== Supplied records ==

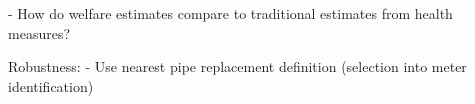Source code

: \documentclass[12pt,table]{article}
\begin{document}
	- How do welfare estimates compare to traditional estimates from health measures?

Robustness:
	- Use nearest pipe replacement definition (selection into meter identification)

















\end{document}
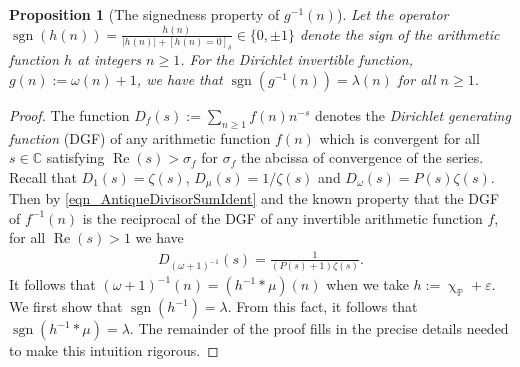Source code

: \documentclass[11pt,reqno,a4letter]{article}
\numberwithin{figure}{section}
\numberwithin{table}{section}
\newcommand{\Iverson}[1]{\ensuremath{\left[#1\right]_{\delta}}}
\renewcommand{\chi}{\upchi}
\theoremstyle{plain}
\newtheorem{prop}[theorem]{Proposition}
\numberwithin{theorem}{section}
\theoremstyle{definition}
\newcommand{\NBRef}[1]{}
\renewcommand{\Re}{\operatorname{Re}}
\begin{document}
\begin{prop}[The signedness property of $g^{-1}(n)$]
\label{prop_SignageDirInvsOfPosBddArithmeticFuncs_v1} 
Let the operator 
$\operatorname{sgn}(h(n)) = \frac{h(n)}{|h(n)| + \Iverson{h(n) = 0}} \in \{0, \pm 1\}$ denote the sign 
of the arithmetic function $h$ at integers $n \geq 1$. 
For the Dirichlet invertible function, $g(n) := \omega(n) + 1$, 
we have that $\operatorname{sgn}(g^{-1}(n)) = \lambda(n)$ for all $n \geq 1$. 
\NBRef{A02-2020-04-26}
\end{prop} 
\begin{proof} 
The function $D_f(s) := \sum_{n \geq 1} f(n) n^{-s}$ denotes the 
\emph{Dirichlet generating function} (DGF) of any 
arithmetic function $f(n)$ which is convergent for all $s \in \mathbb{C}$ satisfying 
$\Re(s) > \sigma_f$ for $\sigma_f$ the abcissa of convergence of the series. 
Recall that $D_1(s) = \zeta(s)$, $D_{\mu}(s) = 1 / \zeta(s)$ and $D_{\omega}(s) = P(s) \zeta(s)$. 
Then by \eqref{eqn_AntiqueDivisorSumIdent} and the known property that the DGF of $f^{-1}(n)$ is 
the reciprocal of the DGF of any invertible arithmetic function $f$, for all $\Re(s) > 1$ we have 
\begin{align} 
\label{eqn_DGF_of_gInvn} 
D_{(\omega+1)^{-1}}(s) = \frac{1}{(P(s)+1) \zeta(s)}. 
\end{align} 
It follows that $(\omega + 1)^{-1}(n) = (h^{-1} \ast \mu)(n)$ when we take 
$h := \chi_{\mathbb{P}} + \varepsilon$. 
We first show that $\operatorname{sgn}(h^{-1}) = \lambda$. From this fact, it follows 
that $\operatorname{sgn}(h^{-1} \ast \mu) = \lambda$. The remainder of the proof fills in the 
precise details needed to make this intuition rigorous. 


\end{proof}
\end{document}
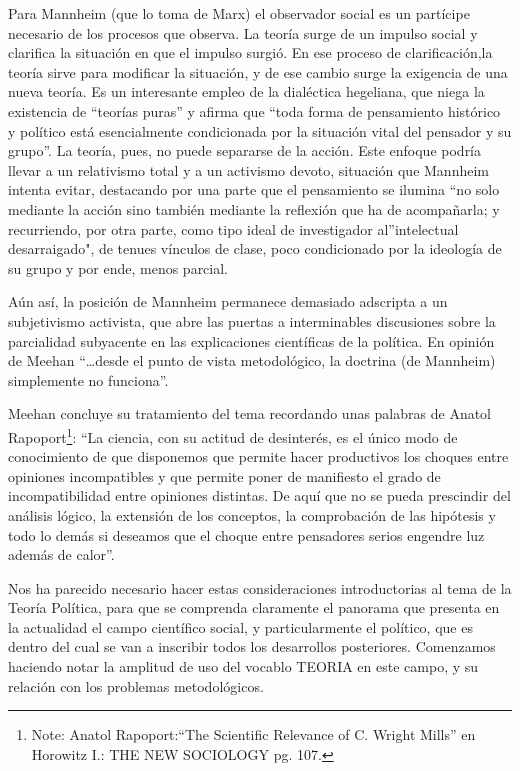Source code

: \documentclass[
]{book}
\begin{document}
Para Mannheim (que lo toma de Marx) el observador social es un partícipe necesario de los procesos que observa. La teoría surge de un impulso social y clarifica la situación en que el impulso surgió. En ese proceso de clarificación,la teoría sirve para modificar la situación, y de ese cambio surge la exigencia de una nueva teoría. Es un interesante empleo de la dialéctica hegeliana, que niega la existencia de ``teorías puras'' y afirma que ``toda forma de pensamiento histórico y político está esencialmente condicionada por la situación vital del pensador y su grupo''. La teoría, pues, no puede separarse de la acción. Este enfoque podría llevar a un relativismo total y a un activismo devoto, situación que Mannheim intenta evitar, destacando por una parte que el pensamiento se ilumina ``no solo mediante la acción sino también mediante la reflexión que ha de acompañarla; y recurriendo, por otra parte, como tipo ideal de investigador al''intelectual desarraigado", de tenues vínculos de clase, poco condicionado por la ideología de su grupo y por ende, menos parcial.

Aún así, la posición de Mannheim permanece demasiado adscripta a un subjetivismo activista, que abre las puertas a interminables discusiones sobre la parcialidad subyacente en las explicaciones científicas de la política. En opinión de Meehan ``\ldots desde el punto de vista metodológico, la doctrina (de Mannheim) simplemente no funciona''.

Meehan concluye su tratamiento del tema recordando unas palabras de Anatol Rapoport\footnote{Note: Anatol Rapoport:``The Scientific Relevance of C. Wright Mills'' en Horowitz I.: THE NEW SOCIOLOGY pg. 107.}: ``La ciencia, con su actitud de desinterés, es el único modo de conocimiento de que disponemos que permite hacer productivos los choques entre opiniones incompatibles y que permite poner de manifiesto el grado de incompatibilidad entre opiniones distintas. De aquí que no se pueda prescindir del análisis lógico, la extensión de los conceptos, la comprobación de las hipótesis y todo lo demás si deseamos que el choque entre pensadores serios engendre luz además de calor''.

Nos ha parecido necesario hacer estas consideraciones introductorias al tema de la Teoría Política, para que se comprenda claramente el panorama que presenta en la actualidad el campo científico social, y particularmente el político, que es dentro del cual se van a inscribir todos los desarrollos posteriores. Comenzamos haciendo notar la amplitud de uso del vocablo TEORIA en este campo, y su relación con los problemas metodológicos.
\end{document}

===

## Work required
Return an exact transcription of the entries above, excluding each image.

## Exercise response
Source code

: \documentclass[12pt,table]{article}
\begin{document}
	- How do welfare estimates compare to traditional estimates from health measures?

Robustness:
	- Use nearest pipe replacement definition (selection into meter identification)

















\end{document}
Source code

: \documentclass[11pt,reqno,a4letter]{article}
\numberwithin{figure}{section}
\numberwithin{table}{section}
\newcommand{\Iverson}[1]{\ensuremath{\left[#1\right]_{\delta}}}
\renewcommand{\chi}{\upchi}
\theoremstyle{plain}
\newtheorem{prop}[theorem]{Proposition}
\numberwithin{theorem}{section}
\theoremstyle{definition}
\newcommand{\NBRef}[1]{}
\renewcommand{\Re}{\operatorname{Re}}
\begin{document}
\begin{prop}[The signedness property of $g^{-1}(n)$]
\label{prop_SignageDirInvsOfPosBddArithmeticFuncs_v1} 
Let the operator 
$\operatorname{sgn}(h(n)) = \frac{h(n)}{|h(n)| + \Iverson{h(n) = 0}} \in \{0, \pm 1\}$ denote the sign 
of the arithmetic function $h$ at integers $n \geq 1$. 
For the Dirichlet invertible function, $g(n) := \omega(n) + 1$, 
we have that $\operatorname{sgn}(g^{-1}(n)) = \lambda(n)$ for all $n \geq 1$. 
\NBRef{A02-2020-04-26}
\end{prop} 
\begin{proof} 
The function $D_f(s) := \sum_{n \geq 1} f(n) n^{-s}$ denotes the 
\emph{Dirichlet generating function} (DGF) of any 
arithmetic function $f(n)$ which is convergent for all $s \in \mathbb{C}$ satisfying 
$\Re(s) > \sigma_f$ for $\sigma_f$ the abcissa of convergence of the series. 
Recall that $D_1(s) = \zeta(s)$, $D_{\mu}(s) = 1 / \zeta(s)$ and $D_{\omega}(s) = P(s) \zeta(s)$. 
Then by \eqref{eqn_AntiqueDivisorSumIdent} and the known property that the DGF of $f^{-1}(n)$ is 
the reciprocal of the DGF of any invertible arithmetic function $f$, for all $\Re(s) > 1$ we have 
\begin{align} 
\label{eqn_DGF_of_gInvn} 
D_{(\omega+1)^{-1}}(s) = \frac{1}{(P(s)+1) \zeta(s)}. 
\end{align} 
It follows that $(\omega + 1)^{-1}(n) = (h^{-1} \ast \mu)(n)$ when we take 
$h := \chi_{\mathbb{P}} + \varepsilon$. 
We first show that $\operatorname{sgn}(h^{-1}) = \lambda$. From this fact, it follows 
that $\operatorname{sgn}(h^{-1} \ast \mu) = \lambda$. The remainder of the proof fills in the 
precise details needed to make this intuition rigorous. 


\end{proof}
\end{document}
Source code

: \documentclass[
]{book}
\begin{document}
Para Mannheim (que lo toma de Marx) el observador social es un partícipe necesario de los procesos que observa. La teoría surge de un impulso social y clarifica la situación en que el impulso surgió. En ese proceso de clarificación,la teoría sirve para modificar la situación, y de ese cambio surge la exigencia de una nueva teoría. Es un interesante empleo de la dialéctica hegeliana, que niega la existencia de ``teorías puras'' y afirma que ``toda forma de pensamiento histórico y político está esencialmente condicionada por la situación vital del pensador y su grupo''. La teoría, pues, no puede separarse de la acción. Este enfoque podría llevar a un relativismo total y a un activismo devoto, situación que Mannheim intenta evitar, destacando por una parte que el pensamiento se ilumina ``no solo mediante la acción sino también mediante la reflexión que ha de acompañarla; y recurriendo, por otra parte, como tipo ideal de investigador al''intelectual desarraigado", de tenues vínculos de clase, poco condicionado por la ideología de su grupo y por ende, menos parcial.

Aún así, la posición de Mannheim permanece demasiado adscripta a un subjetivismo activista, que abre las puertas a interminables discusiones sobre la parcialidad subyacente en las explicaciones científicas de la política. En opinión de Meehan ``\ldots desde el punto de vista metodológico, la doctrina (de Mannheim) simplemente no funciona''.

Meehan concluye su tratamiento del tema recordando unas palabras de Anatol Rapoport\footnote{Note: Anatol Rapoport:``The Scientific Relevance of C. Wright Mills'' en Horowitz I.: THE NEW SOCIOLOGY pg. 107.}: ``La ciencia, con su actitud de desinterés, es el único modo de conocimiento de que disponemos que permite hacer productivos los choques entre opiniones incompatibles y que permite poner de manifiesto el grado de incompatibilidad entre opiniones distintas. De aquí que no se pueda prescindir del análisis lógico, la extensión de los conceptos, la comprobación de las hipótesis y todo lo demás si deseamos que el choque entre pensadores serios engendre luz además de calor''.

Nos ha parecido necesario hacer estas consideraciones introductorias al tema de la Teoría Política, para que se comprenda claramente el panorama que presenta en la actualidad el campo científico social, y particularmente el político, que es dentro del cual se van a inscribir todos los desarrollos posteriores. Comenzamos haciendo notar la amplitud de uso del vocablo TEORIA en este campo, y su relación con los problemas metodológicos.
\end{document}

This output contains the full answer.